The subsequent conversation was something like this:

“Why aren’t you acknowledging that the order has been received?”

“You explicitly told us to not send that email. See this communication (cite reference).”

“But that was not what we meant. We meant, don’t send it if the user has received the ‘Your order has been processed.’ email.”

“How are we supposed to know if email system delivered his mail and that he read it in the right order? We’re good, but not that good.”

“You mean emails can arrive or be read in the wrong order?”

“Exactly what we said in this communication (cite reference).”

“...”

“May I suggest we number the emails so that the user can figure it out if they arrive in the wrong order?”

“No, don’t do that. Just put it back the way it was.”

Done, and we are back to the original problem.

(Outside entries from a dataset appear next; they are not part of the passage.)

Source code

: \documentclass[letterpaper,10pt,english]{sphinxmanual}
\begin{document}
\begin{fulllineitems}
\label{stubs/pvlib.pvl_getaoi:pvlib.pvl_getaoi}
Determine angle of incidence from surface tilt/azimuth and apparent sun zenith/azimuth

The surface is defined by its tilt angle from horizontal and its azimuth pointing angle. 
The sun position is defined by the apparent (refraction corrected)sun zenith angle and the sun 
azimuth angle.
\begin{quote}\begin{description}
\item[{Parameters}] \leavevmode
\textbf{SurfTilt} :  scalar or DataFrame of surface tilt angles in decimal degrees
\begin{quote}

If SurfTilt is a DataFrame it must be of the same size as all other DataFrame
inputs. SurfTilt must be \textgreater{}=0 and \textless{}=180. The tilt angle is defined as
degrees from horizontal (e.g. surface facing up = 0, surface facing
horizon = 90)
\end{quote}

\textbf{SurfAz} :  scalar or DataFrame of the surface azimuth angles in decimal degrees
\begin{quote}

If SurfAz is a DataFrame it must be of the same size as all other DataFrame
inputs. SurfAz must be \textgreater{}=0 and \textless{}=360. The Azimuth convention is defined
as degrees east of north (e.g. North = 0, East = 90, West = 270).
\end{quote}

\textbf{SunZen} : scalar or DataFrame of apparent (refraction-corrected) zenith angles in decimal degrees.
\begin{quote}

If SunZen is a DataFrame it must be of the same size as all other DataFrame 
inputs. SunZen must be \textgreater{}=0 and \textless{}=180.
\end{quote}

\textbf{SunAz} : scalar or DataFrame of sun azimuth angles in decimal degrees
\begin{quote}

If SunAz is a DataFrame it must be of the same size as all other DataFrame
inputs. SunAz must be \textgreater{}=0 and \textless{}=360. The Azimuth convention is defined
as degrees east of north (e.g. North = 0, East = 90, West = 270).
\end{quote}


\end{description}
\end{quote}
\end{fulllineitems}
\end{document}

Out-of-order packets are an old problem that existed and was solved before computers. Computer programmers are, of course, very aware of the problem and the solutions. Computer programmers are well versed in the problems of “process”, and when laymen try to play at being programmers by interfering with process, they generally screw it up.

9 comments:

Anonymous said...

There a statistical solution to this? Approve the first email and wait N minutes to get approximately 99.99% of emails in order?

Joe Marshall said...

We were processing millions of orders every day, so even getting 99.99% of the right means a hundred errors daily.

Anonymous said...

Have each email contain full list of the "steps" that have happened. If user gets an email with "steps 1, 2, 3 are done" then gets an email with "steps 1, 2 are done" they can pretty easily see what has happened. Especially if the content for each step is identical between emails.

Anonymous said...

The solution may be the following: setup a relay email server and instruct the API to send emails to user-email-dog-user-domain@relay.server.com instead of real emails. The rather simple script on the relay server will just forward emails to the real addresses, but it can hold out-of-order emails while previous ones will arrived.

Anonymous said...

That sounds like the same problem. How does the relay server know that first email has been delivered to send the second one?

Anonymous said...

You can analyze the mail subject, for example. Anyway, the letter always contains all information needed to identify it (the order number, the stage of processing, etc). If you see the mail #2 for order #XXX, but you did not seen the #1 for #XXX, put the mail back in the queue, instead of delivery.

Joe Marshall said...

Recall that I repeatedly floated the idea of numbering the emails so they could clearly be put in the right order by the recipient. This suggestion was shot down several times. I got tired of suggesting solutions and instead enjoyed watching them flail away at unworkable ideas.

Scott L. Burson said...

This is the kind of thing that worries me about novices "vibe coding" with LLMs. The LLM is unlikely to even warn them of the problem, and certainly won't refuse to implement a wrong solution if they insist on it.

There's more to software engineering than coding.

Anonymous said...

I like when I place an order online and the site sends me an email that links to a status page where I can check the status of my order. And that page will update dynamically, so I always know what's going on even if any notification emails arrived out of order. I think this is a good solution if Google is not doing that already.